I thought some discussion about what is known regarding this subject would be helpful to all.  I am the Radiation Safety Officer for the State of Alaska, so I do have some background in the subject.  Just for interest sake, I did a quick google search to get a feel for what the postal x-ray machines put out.  The information I read indicated that the post offices have low intensity x-ray machines.  I would guess the dose from these would have only minor if any effects on eggs.  The concern is with the high intensity x-ray machines used at airports now.  If the shipped eggs will end up on a passenger flight (as is often the case coming to Alaska), they will be processed through these x-ray machines.  If a "DO NOT X-RAY, HATCHING EGGS" sticker is present, they may or may not x-ray, but it is the only defense we have, and they do honor those, though they may open the box to verify.  Since the embryo in these eggs is comprised of only a few cells, the death of any could have serious consequences.
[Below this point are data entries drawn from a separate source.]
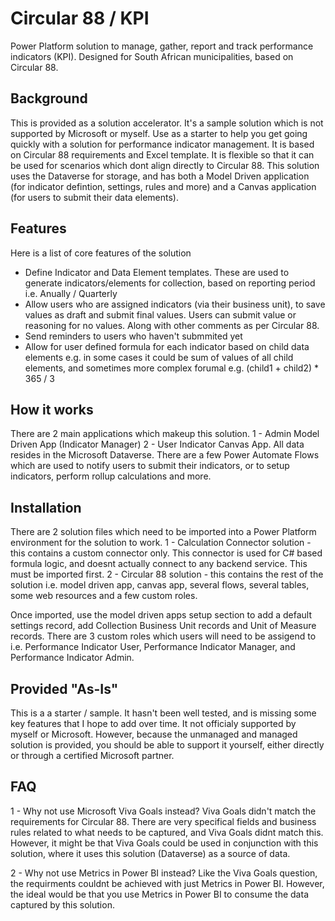 # Circular 88 / KPI
Power Platform solution to manage, gather, report and track performance indicators (KPI). Designed for South African municipalities, based on Circular 88.

## Background
This is provided as a solution accelerator. It's a sample solution which is not supported by Microsoft or myself. Use as a starter to help you get going quickly with a solution for performance indicator management. It is based on Circular 88 requirements and Excel template. It is flexible so that it can be used for scenarios which dont align directly to Circular 88. This solution uses the Dataverse for storage, and has both a Model Driven application (for indicator defintion, settings, rules and more) and a Canvas application (for users to submit their data elements). 

## Features
Here is a list of core features of the solution

- Define Indicator and Data Element templates. These are used to generate indicators/elements for collection, based on reporting period i.e. Anually / Quarterly
- Allow users who are assigned indicators (via their business unit), to save values as draft and submit final values. Users can submit value or reasoning for no values. Along with other comments as per Circular 88.
- Send reminders to users who haven't submmited yet
- Allow for user defined formula for each indicator based on child data elements e.g. in some cases it could be sum of values of all child elements, and sometimes more complex forumal e.g. (child1 + child2) * 365 / 3

## How it works
There are 2 main applications which makeup this solution. 1 - Admin Model Driven App (Indicator Manager) 2 - User Indicator Canvas App. All data resides in the Microsoft Dataverse. There are a few Power Automate Flows which are used to notify users to submit their indicators, or to setup indicators, perform rollup calculations and more.

## Installation
There are 2 solution files which need to be imported into a Power Platform environment for the solution to work.
1 - Calculation Connector solution - this contains a custom connector only. This connector is used for C# based formula logic, and doesnt actually connect to any backend service. This must be imported first.
2 - Circular 88 solution - this contains the rest of the solution i.e. model driven app, canvas app, several flows, several tables, some web resources and a few custom roles.

Once imported, use the model driven apps setup section to add a default settings record, add Collection Business Unit records and Unit of Measure records. There are 3 custom roles which users will need to be assigend to i.e. Performance Indicator User, Performance Indicator Manager, and Performance Indicator Admin.

## Provided "As-Is"
This is a a starter / sample. It hasn't been well tested, and is missing some key features that I hope to add over time. It not officialy supported by myself or Microsoft. However, because the unmanaged and managed solution is provided, you should be able to support it yourself, either directly or through a certified Microsoft partner.

## FAQ
1 - Why not use Microsoft Viva Goals instead?
Viva Goals didn't match the requirements for Circular 88. There are very specifical fields and business rules related to what needs to be captured, and Viva Goals didnt match this. However, it might be that Viva Goals could be used in conjunction with this solution, where it uses this solution (Dataverse) as a source of data.

2 - Why not use Metrics in Power BI instead?
Like the Viva Goals question, the requirments couldnt be achieved with just Metrics in Power BI. However, the ideal would be that you use Metrics in Power BI to consume the data captured by this solution.

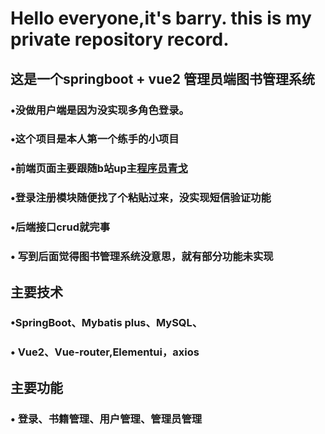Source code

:# Hello everyone,it's barry. this is my private repository record.
## 这是一个springboot + vue2 管理员端图书管理系统
### •没做用户端是因为没实现多角色登录。
### •这个项目是本人第一个练手的小项目
### •前端页面主要跟随b站up主[程序员青戈](https://space.bilibili.com/402779077)
### •登录注册模块随便找了个粘贴过来，没实现短信验证功能
### •后端接口crud就完事
### •	写到后面觉得图书管理系统没意思，就有部分功能未实现
## 主要技术
### •SpringBoot、Mybatis plus、MySQL、
### •	Vue2、Vue-router,Elementui，axios
## 主要功能	
### •	登录、书籍管理、用户管理、管理员管理



<!---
While there hasn't been a lot of studies done on shipped birds eggs, I did read some hospital guidelines regarding x-rays and women of child bearing years.  Most x-rays used in medical studies are low level to reduce the chance of cellular damage.  I have included a couple of quotes with URLs if you wish to read more.  The bottom line--, there is the possibility that shipping, especially when the package will travel through the passenger system, could be x-rayed to the extent damage is done.

http://www.kodak.com/US/en/motion/support/technical/xrays_airport.jhtml
We understand that express air package shipping services such as Airborne, DHL, FedEx, UPS, etc may employ passenger airlines... Goods shipped as freight on passenger airlines are subject to high-intensity x-ray scanning. It is recommended that film shipped as unaccompanied freight is labeled "DO NOT X-RAY. IF X-RAY IS MANDATORY, DO NOT SHIP / DO NOT X-RAY / CONTACT SENDER URGENTLY: (details)".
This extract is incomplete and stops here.